EXERCISE INSTRUCTIONS:
The answer must be every line from the entries below that contains "actual".
START MATERIAL SHOWN
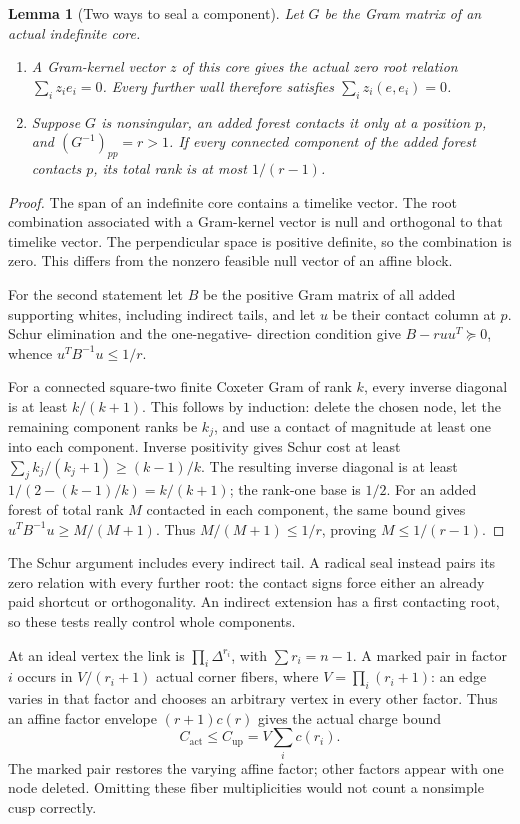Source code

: \documentclass[11pt]{article}
\newtheorem{lemma}[theorem]{Lemma}
\theoremstyle{remark}\newtheorem{remark}[theorem]{Remark}
\numberwithin{equation}{section}
\begin{document}
\begin{lemma}[Two ways to seal a component]\label{fv:lem:seals}
Let $G$ be the Gram matrix of an actual indefinite core.
\begin{enumerate}
\item A Gram-kernel vector $z$ of this core gives the actual zero
root relation $\sum_i z_i e_i=0$. Every further wall therefore
satisfies $\sum_i z_i(e,e_i)=0$.
\item Suppose $G$ is nonsingular, an added forest contacts it only
at a position $p$, and $(G^{-1})_{pp}=r>1$. If every connected
component of the added forest contacts $p$, its total rank is at
most $1/(r-1)$.
\end{enumerate}
\end{lemma}
\begin{proof}
The span of an indefinite core contains a timelike vector. The root
combination associated with a Gram-kernel vector is null and
orthogonal to that timelike vector. The perpendicular space is
positive definite, so the combination is zero. This differs from
the nonzero feasible null vector of an affine block.

For the second statement let $B$ be the positive Gram matrix of all
added supporting whites, including indirect tails, and let $u$ be
their contact column at $p$. Schur elimination and the one-negative-
direction condition give $B-r uu^T\succeq0$, whence
 $u^TB^{-1}u\le1/r$.

For a connected square-two finite Coxeter Gram of rank $k$, every
inverse diagonal is at least $k/(k+1)$. This follows by induction:
delete the chosen node, let the remaining component ranks be $k_j$,
and use a contact of magnitude at least one into each component.
Inverse positivity gives Schur cost at least
 $\sum_j k_j/(k_j+1)\ge(k-1)/k$. The resulting inverse diagonal
is at least $1/(2-(k-1)/k)=k/(k+1)$; the rank-one base is $1/2$.
For an added forest of total rank $M$ contacted in each component,
the same bound gives $u^TB^{-1}u\ge M/(M+1)$.
Thus $M/(M+1)\le1/r$, proving $M\le1/(r-1)$.
\end{proof}

The Schur argument includes every indirect tail. A radical seal
instead pairs its zero relation with every further root: the
contact signs force either an already paid shortcut or orthogonality.
An indirect extension has a first contacting root, so these tests
really control whole components.

At an ideal vertex the link is $\prod_i\Delta^{r_i}$, with
$\sum r_i=n-1$. A marked pair in factor $i$ occurs in
$V/(r_i+1)$ actual corner fibers, where $V=\prod_i(r_i+1)$:
an edge varies in that factor and chooses an arbitrary vertex
in every other factor. Thus an affine factor envelope $(r+1)c(r)$
gives the actual charge bound
\begin{equation}\label{eq:envelope}
 C_{\mathrm{act}}\le C_{\mathrm{up}}=V\sum_i c(r_i).
\end{equation}
The marked pair restores the varying affine factor; other factors
appear with one node deleted. Omitting these fiber multiplicities
would not count a nonsimple cusp correctly.
\end{document}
END MATERIAL SHOWN
TASK SOLUTION:
Let $G$ be the Gram matrix of an actual indefinite core.
\item A Gram-kernel vector $z$ of this core gives the actual zero
$V/(r_i+1)$ actual corner fibers, where $V=\prod_i(r_i+1)$:
gives the actual charge bound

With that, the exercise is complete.